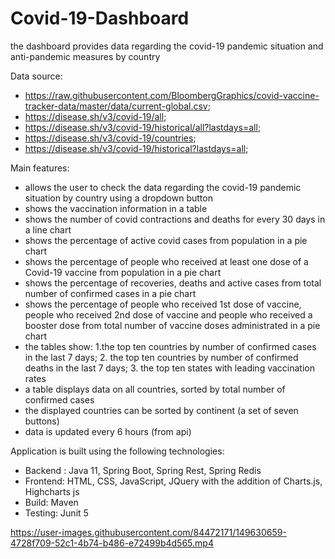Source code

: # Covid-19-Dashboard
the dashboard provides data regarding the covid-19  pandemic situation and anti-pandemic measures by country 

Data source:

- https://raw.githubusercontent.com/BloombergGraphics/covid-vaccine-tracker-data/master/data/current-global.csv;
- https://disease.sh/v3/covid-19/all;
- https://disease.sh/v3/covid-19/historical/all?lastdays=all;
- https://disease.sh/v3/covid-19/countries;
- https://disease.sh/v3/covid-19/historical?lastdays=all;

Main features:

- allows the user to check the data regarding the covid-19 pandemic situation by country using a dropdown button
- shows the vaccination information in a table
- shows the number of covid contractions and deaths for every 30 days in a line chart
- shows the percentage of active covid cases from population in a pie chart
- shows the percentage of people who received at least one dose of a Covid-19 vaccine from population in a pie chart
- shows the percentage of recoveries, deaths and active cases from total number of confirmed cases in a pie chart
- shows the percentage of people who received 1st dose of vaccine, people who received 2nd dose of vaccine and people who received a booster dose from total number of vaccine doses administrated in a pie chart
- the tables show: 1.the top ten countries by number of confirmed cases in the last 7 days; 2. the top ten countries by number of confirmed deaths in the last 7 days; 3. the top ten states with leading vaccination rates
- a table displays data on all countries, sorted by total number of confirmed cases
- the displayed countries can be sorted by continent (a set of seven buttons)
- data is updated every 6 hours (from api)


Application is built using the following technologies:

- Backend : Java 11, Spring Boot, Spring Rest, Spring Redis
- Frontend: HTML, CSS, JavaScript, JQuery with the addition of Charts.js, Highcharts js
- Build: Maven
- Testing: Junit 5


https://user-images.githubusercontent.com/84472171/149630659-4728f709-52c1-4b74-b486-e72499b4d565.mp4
+---+
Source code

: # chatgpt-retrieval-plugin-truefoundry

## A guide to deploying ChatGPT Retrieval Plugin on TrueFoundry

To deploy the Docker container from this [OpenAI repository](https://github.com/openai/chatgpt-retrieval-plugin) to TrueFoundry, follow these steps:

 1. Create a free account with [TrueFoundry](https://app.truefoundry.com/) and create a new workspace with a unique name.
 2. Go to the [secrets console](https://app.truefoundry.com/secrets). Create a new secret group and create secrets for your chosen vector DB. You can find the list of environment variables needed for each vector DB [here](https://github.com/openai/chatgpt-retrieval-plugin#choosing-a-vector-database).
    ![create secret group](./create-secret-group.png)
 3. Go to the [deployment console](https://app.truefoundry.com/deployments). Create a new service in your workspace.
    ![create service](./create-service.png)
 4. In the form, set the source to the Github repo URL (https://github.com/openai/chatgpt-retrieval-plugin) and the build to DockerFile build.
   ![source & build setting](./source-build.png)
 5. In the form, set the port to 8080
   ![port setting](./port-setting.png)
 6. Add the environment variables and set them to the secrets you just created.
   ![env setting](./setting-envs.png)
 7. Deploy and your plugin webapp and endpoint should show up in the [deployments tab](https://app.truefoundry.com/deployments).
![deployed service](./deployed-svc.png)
+---+
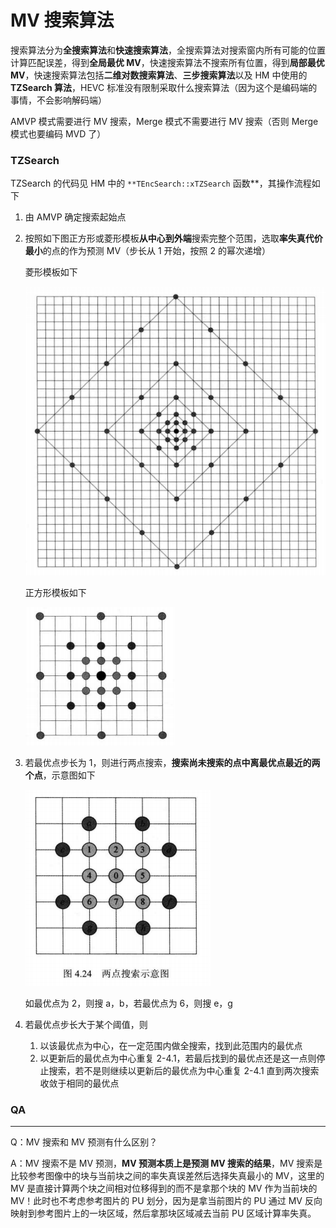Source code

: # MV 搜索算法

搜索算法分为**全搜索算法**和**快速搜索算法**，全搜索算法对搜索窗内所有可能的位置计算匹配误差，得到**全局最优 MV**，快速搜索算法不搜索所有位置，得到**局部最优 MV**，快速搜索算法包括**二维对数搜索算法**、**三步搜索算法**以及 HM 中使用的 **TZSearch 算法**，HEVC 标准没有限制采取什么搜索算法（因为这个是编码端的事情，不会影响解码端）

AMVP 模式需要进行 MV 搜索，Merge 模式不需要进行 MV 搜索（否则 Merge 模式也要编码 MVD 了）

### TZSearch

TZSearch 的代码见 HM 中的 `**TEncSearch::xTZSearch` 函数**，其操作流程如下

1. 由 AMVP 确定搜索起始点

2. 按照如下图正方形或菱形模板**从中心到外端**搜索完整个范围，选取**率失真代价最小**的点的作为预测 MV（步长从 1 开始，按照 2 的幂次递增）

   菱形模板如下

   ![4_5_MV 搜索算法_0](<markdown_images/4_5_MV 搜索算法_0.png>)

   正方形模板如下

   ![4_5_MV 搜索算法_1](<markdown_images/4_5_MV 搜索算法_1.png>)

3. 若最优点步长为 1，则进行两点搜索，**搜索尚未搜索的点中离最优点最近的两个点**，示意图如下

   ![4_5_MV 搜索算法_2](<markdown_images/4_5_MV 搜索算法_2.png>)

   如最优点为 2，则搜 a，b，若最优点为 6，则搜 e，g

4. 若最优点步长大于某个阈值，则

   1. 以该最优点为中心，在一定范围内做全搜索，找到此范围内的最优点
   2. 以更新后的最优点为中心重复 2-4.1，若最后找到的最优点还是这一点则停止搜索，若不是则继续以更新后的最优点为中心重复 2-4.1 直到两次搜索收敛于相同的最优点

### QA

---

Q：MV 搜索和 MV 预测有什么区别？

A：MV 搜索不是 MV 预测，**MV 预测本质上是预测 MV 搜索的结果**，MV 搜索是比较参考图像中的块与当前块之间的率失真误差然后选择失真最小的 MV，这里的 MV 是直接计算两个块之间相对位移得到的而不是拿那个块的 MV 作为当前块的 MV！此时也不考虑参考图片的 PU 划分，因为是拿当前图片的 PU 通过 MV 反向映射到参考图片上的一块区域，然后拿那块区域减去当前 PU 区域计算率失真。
+---+
**PROBLEM**.
In the listing above, start at the line with "2. Go to the", go on through the line with "7. Deploy and", and copy each of those lines exactly; leave out all the rest.

**RESPONSE AREA**.
 2. Go to the [secrets console](https://app.truefoundry.com/secrets). Create a new secret group and create secrets for your chosen vector DB. You can find the list of environment variables needed for each vector DB [here](https://github.com/openai/chatgpt-retrieval-plugin#choosing-a-vector-database).
    ![create secret group](./create-secret-group.png)
 3. Go to the [deployment console](https://app.truefoundry.com/deployments). Create a new service in your workspace.
    ![create service](./create-service.png)
 4. In the form, set the source to the Github repo URL (https://github.com/openai/chatgpt-retrieval-plugin) and the build to DockerFile build.
   ![source & build setting](./source-build.png)
 5. In the form, set the port to 8080
   ![port setting](./port-setting.png)
 6. Add the environment variables and set them to the secrets you just created.
   ![env setting](./setting-envs.png)
 7. Deploy and your plugin webapp and endpoint should show up in the [deployments tab](https://app.truefoundry.com/deployments).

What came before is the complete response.